▶ Your objective: Which lines of the data below include the string "baseFhir"? Return each of them.

• • • • •

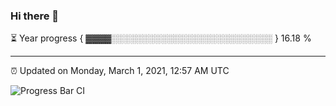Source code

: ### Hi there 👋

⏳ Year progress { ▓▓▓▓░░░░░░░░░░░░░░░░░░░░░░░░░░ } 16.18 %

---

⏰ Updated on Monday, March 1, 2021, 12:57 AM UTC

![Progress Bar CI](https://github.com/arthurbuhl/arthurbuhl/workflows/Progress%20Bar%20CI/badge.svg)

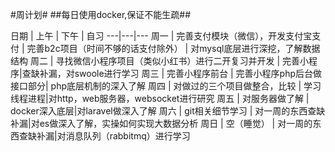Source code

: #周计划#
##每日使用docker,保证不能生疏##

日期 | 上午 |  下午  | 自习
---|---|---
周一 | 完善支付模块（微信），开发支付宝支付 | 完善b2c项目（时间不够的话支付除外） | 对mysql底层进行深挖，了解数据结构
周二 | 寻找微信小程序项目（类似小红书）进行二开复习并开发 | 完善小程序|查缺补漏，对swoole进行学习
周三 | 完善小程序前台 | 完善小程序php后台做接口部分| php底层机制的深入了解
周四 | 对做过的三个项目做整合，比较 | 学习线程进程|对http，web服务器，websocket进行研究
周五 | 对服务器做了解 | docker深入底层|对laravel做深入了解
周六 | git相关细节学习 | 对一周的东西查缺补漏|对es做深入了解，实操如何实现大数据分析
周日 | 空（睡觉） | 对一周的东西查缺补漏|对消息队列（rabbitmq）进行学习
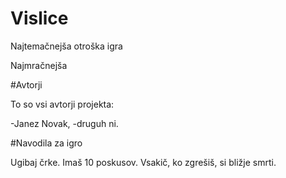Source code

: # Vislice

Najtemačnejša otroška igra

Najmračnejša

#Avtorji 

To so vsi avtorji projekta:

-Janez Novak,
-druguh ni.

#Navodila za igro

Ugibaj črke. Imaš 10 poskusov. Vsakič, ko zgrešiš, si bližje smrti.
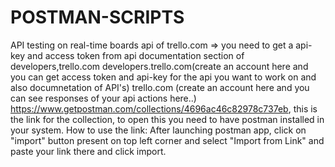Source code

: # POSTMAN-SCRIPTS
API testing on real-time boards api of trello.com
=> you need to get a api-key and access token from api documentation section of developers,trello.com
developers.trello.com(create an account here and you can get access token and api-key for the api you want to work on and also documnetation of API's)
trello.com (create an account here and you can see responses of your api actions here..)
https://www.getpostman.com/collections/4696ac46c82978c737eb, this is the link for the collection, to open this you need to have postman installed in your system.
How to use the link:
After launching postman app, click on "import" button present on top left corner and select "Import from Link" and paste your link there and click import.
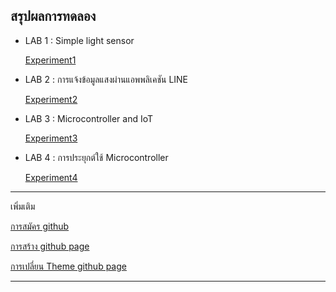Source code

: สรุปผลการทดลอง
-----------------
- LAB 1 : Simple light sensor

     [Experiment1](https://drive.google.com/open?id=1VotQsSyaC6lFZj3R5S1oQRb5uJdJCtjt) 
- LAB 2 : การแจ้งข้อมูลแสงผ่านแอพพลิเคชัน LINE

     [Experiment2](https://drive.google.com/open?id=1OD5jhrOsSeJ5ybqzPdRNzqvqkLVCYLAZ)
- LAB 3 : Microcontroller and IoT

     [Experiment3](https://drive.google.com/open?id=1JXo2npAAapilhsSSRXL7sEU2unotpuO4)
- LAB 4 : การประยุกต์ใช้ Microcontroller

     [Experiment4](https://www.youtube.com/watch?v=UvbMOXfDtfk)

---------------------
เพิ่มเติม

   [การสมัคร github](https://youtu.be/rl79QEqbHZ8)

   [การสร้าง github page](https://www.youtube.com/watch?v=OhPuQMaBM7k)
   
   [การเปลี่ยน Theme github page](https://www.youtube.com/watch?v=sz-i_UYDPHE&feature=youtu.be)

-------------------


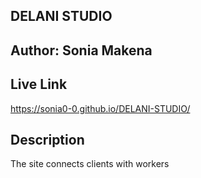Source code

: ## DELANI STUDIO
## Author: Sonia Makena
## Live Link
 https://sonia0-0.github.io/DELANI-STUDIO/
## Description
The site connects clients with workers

• • • • •

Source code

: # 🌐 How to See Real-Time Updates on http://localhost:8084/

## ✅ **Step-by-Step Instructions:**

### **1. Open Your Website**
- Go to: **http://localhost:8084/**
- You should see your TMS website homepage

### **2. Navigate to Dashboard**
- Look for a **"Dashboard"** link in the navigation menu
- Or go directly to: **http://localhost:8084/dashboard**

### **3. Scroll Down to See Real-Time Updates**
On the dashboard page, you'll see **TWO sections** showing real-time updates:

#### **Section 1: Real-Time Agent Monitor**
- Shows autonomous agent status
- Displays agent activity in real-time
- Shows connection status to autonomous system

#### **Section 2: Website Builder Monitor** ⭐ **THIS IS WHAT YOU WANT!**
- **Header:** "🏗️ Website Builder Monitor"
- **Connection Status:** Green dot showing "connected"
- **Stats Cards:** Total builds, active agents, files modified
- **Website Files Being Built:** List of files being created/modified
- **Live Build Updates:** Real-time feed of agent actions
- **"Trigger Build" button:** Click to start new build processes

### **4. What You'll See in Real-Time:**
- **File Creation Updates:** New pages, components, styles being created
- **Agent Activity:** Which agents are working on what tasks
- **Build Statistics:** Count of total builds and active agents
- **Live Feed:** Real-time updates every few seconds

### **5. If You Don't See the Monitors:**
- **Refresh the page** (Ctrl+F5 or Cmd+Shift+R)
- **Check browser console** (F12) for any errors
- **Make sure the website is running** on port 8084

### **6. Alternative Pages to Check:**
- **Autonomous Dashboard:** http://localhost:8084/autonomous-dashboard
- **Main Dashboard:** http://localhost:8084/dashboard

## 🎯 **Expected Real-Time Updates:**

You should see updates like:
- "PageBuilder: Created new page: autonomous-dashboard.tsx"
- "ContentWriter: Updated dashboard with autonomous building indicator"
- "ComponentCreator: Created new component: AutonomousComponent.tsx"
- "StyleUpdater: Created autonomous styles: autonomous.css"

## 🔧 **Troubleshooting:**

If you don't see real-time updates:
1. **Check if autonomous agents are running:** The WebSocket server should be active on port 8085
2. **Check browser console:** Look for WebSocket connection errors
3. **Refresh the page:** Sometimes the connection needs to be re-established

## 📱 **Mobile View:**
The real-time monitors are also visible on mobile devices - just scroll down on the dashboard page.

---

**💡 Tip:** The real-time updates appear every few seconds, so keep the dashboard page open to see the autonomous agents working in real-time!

• • • • •

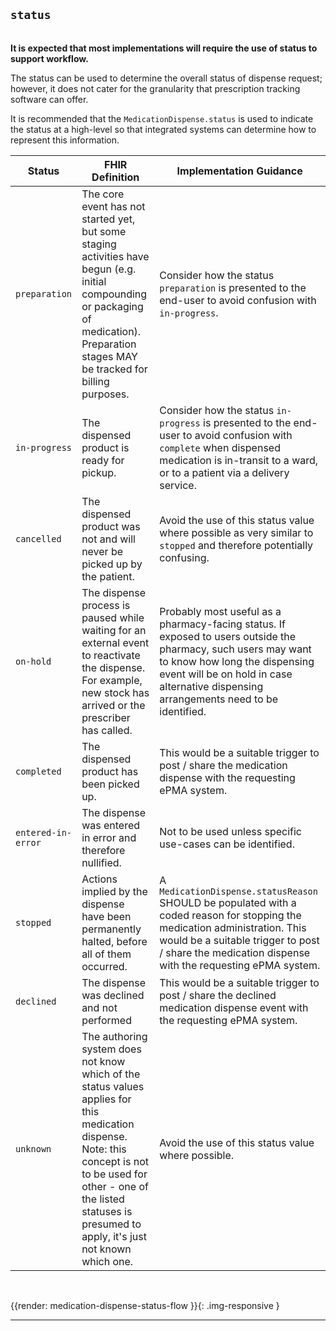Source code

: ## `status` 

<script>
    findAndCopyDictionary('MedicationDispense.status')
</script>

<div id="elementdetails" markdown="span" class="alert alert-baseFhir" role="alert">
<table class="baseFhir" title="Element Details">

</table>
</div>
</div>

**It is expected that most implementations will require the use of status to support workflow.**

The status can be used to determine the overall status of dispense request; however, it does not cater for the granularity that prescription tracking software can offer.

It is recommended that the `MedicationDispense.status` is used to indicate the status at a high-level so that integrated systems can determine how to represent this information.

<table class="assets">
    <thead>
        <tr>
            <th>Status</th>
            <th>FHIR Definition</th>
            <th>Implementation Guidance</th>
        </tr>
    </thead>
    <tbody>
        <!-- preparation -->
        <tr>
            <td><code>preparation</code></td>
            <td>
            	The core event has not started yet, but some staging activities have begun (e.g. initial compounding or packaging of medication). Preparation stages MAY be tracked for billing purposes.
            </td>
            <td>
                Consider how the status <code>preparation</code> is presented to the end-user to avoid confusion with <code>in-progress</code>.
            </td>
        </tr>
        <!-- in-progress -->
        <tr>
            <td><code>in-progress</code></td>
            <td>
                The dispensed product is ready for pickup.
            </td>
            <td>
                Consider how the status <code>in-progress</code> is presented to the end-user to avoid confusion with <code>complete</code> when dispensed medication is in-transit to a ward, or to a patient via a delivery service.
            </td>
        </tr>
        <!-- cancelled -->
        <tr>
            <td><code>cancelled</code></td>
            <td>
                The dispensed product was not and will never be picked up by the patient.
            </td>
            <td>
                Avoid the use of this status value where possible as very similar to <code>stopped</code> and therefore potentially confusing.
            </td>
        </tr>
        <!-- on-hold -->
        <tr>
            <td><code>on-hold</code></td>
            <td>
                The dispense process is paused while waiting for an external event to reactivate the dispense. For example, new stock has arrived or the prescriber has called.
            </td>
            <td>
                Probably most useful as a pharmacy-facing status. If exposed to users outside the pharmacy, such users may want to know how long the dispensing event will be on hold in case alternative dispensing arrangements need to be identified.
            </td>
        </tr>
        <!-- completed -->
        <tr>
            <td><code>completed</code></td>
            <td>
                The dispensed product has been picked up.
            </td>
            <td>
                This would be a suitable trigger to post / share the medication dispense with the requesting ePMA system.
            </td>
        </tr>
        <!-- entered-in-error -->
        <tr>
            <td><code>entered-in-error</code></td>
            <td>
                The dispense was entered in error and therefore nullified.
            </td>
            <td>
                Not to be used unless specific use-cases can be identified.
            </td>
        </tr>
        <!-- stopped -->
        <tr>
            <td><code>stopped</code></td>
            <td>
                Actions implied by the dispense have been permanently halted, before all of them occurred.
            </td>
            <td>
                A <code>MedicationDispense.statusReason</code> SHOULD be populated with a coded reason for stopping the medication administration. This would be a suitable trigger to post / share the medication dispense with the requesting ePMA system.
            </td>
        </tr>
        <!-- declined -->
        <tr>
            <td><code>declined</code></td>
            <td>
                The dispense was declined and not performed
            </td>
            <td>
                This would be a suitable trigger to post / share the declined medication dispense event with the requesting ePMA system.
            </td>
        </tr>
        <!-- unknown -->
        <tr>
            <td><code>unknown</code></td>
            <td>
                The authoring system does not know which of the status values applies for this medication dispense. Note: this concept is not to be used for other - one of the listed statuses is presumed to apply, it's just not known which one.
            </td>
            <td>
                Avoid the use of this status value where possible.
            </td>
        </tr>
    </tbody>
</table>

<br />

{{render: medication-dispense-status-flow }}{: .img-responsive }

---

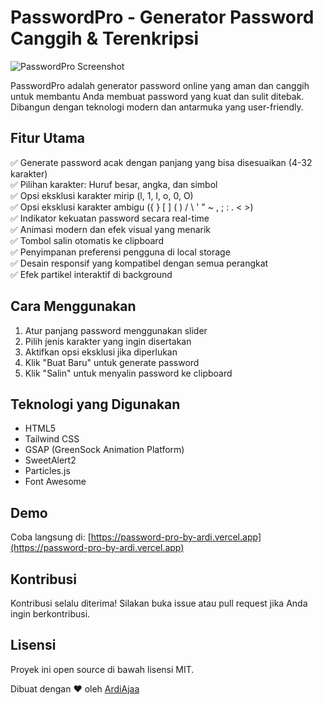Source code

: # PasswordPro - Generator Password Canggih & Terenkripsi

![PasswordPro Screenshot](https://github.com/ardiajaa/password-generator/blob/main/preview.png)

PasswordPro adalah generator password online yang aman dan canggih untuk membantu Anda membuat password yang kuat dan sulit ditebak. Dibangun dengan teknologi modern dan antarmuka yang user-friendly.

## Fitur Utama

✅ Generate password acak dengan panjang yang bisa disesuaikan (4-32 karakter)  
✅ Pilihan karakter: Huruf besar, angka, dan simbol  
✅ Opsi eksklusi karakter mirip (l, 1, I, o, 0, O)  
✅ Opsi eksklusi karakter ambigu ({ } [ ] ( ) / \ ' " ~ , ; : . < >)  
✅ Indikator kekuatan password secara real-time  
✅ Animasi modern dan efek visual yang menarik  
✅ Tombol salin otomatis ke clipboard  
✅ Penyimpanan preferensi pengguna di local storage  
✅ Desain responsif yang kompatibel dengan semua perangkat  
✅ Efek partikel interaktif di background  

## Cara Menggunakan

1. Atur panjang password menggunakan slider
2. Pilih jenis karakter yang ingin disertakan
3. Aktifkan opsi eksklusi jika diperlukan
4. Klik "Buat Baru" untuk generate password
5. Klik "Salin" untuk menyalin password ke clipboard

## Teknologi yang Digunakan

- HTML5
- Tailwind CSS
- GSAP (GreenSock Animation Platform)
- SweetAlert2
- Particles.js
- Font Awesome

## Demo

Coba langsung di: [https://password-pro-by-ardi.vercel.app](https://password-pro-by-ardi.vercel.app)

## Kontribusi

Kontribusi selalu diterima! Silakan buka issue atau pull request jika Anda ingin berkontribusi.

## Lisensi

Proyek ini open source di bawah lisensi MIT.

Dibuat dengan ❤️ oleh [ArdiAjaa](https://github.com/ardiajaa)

• • • • •

▶ Answer to this problem:
<div id="elementdetails" markdown="span" class="alert alert-baseFhir" role="alert">
<table class="baseFhir" title="Element Details">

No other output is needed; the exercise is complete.